-- PROBLEM TO SOLVE --
Nothing but the lines from the start of the records through the line that contains "4. Configurar las" is to be copied, and each is to be copied exactly.

-- THE RECORDS --
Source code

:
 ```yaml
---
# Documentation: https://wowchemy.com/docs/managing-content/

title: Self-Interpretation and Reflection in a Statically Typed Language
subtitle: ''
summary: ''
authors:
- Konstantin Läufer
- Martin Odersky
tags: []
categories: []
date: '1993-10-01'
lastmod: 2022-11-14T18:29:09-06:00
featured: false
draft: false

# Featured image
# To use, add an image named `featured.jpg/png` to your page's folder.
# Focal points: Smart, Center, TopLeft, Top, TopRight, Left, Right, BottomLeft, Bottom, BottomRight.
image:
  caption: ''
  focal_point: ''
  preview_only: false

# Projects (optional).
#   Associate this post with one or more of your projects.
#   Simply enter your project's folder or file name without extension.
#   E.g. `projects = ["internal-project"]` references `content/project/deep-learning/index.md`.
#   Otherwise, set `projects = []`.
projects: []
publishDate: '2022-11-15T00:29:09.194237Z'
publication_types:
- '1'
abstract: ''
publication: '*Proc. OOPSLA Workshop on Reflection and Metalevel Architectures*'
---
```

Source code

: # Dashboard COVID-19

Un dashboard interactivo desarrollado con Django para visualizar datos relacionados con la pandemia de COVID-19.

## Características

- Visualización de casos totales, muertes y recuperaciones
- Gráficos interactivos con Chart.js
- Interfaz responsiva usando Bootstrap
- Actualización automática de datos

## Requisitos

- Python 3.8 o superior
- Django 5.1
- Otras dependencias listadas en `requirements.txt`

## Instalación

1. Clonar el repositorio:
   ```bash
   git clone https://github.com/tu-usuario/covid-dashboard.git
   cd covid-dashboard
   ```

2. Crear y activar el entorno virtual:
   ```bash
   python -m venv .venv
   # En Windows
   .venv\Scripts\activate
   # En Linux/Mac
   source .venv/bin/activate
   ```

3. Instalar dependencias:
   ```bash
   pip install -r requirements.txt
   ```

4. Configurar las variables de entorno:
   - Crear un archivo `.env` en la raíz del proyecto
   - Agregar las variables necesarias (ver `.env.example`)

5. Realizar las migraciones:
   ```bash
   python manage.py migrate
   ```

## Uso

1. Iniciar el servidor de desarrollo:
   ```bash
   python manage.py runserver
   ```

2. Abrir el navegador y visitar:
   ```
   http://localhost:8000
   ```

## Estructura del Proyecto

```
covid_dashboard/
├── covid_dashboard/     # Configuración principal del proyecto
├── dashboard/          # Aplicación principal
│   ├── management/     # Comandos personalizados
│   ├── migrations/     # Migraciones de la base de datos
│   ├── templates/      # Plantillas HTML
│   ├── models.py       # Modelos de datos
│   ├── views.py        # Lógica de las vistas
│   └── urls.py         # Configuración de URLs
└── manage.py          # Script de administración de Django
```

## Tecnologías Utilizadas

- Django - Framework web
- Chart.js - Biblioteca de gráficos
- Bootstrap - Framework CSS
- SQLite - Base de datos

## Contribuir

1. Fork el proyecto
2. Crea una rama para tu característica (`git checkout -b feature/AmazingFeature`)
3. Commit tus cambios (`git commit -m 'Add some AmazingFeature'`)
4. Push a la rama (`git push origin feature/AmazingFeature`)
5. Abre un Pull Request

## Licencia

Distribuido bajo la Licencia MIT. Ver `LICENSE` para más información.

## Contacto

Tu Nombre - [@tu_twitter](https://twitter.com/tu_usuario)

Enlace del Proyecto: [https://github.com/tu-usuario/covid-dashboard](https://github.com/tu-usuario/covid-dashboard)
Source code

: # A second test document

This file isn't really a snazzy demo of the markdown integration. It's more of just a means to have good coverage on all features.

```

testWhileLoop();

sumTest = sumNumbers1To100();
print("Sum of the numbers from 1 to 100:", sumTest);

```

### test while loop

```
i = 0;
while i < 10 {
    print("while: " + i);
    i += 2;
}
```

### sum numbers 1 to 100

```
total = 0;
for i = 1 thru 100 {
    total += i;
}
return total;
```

-- OUTPUT OF THE EXERCISE --
Source code

:
 ```yaml
---
# Documentation: https://wowchemy.com/docs/managing-content/

title: Self-Interpretation and Reflection in a Statically Typed Language
subtitle: ''
summary: ''
authors:
- Konstantin Läufer
- Martin Odersky
tags: []
categories: []
date: '1993-10-01'
lastmod: 2022-11-14T18:29:09-06:00
featured: false
draft: false

# Featured image
# To use, add an image named `featured.jpg/png` to your page's folder.
# Focal points: Smart, Center, TopLeft, Top, TopRight, Left, Right, BottomLeft, Bottom, BottomRight.
image:
  caption: ''
  focal_point: ''
  preview_only: false

# Projects (optional).
#   Associate this post with one or more of your projects.
#   Simply enter your project's folder or file name without extension.
#   E.g. `projects = ["internal-project"]` references `content/project/deep-learning/index.md`.
#   Otherwise, set `projects = []`.
projects: []
publishDate: '2022-11-15T00:29:09.194237Z'
publication_types:
- '1'
abstract: ''
publication: '*Proc. OOPSLA Workshop on Reflection and Metalevel Architectures*'
---
```

Source code

: # Dashboard COVID-19

Un dashboard interactivo desarrollado con Django para visualizar datos relacionados con la pandemia de COVID-19.

## Características

- Visualización de casos totales, muertes y recuperaciones
- Gráficos interactivos con Chart.js
- Interfaz responsiva usando Bootstrap
- Actualización automática de datos

## Requisitos

- Python 3.8 o superior
- Django 5.1
- Otras dependencias listadas en `requirements.txt`

## Instalación

1. Clonar el repositorio:
   ```bash
   git clone https://github.com/tu-usuario/covid-dashboard.git
   cd covid-dashboard
   ```

2. Crear y activar el entorno virtual:
   ```bash
   python -m venv .venv
   # En Windows
   .venv\Scripts\activate
   # En Linux/Mac
   source .venv/bin/activate
   ```

3. Instalar dependencias:
   ```bash
   pip install -r requirements.txt
   ```

4. Configurar las variables de entorno:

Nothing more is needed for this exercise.